WHAT THIS TASK INVOLVES:
Please print exactly the line containing "separate interface. A" and every line after it to the end of the records below, and nothing more.

(Stored data entries)
——
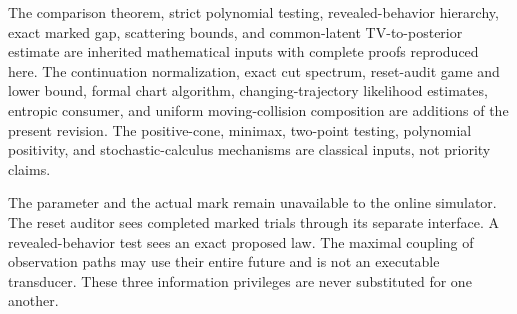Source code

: The comparison theorem, strict polynomial testing, revealed-behavior
hierarchy, exact marked gap, scattering bounds, and common-latent
TV-to-posterior estimate are inherited mathematical inputs with complete
proofs reproduced here. The continuation normalization, exact cut spectrum,
reset-audit game and lower bound, formal chart algorithm, changing-trajectory
likelihood estimates, entropic consumer, and uniform moving-collision
composition are additions of the present revision. The positive-cone,
minimax, two-point testing, polynomial positivity, and stochastic-calculus
mechanisms are classical inputs, not priority claims.

The parameter and the actual mark remain unavailable to the online
simulator. The reset auditor sees completed marked trials through its
separate interface. A revealed-behavior test sees an exact proposed law.
The maximal coupling of observation paths may use their entire future and
is not an executable transducer. These three information privileges are
never substituted for one another.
——
TASK RESPONSE:
separate interface. A revealed-behavior test sees an exact proposed law.
The maximal coupling of observation paths may use their entire future and
is not an executable transducer. These three information privileges are
never substituted for one another.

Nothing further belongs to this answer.